* WHAT IS BEING ASKED
Look through the material for lines with the word "required", and copy each one.

⁂

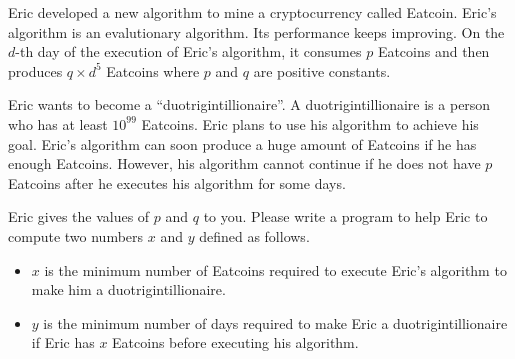 Eric developed a new algorithm to mine a cryptocurrency called 
Eatcoin. 
Eric's algorithm is an evalutionary algorithm.
Its performance keeps improving. 
On the $d$-th day of the execution of Eric's algorithm, 
it consumes $p$ Eatcoins and then
produces $q\times d^5$ Eatcoins where $p$ and $q$
are positive constants.

Eric wants to become a ``duotrigintillionaire''. 
A duotrigintillionaire is a person who has at least $10^{99}$ Eatcoins. 
Eric plans to use his algorithm to achieve his goal.
Eric's algorithm can soon produce a huge amount of Eatcoins if
he has enough Eatcoins.
However, his algorithm cannot continue if he does not have
$p$ Eatcoins after he executes his algorithm for some days.

Eric gives the values of $p$ and $q$ to you. Please write a program
to help Eric to compute two numbers $x$ and $y$ defined as follows.
\begin{itemize}
\item $x$ is the minimum number of Eatcoins required to execute Eric's 
algorithm to make him a duotrigintillionaire.
\item $y$ is the minimum number of days required to make Eric a 
duotrigintillionaire if Eric has $x$ Eatcoins before executing his algorithm.
\end{itemize}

⁂

* TASK OUTPUT
\item $x$ is the minimum number of Eatcoins required to execute Eric's 
\item $y$ is the minimum number of days required to make Eric a 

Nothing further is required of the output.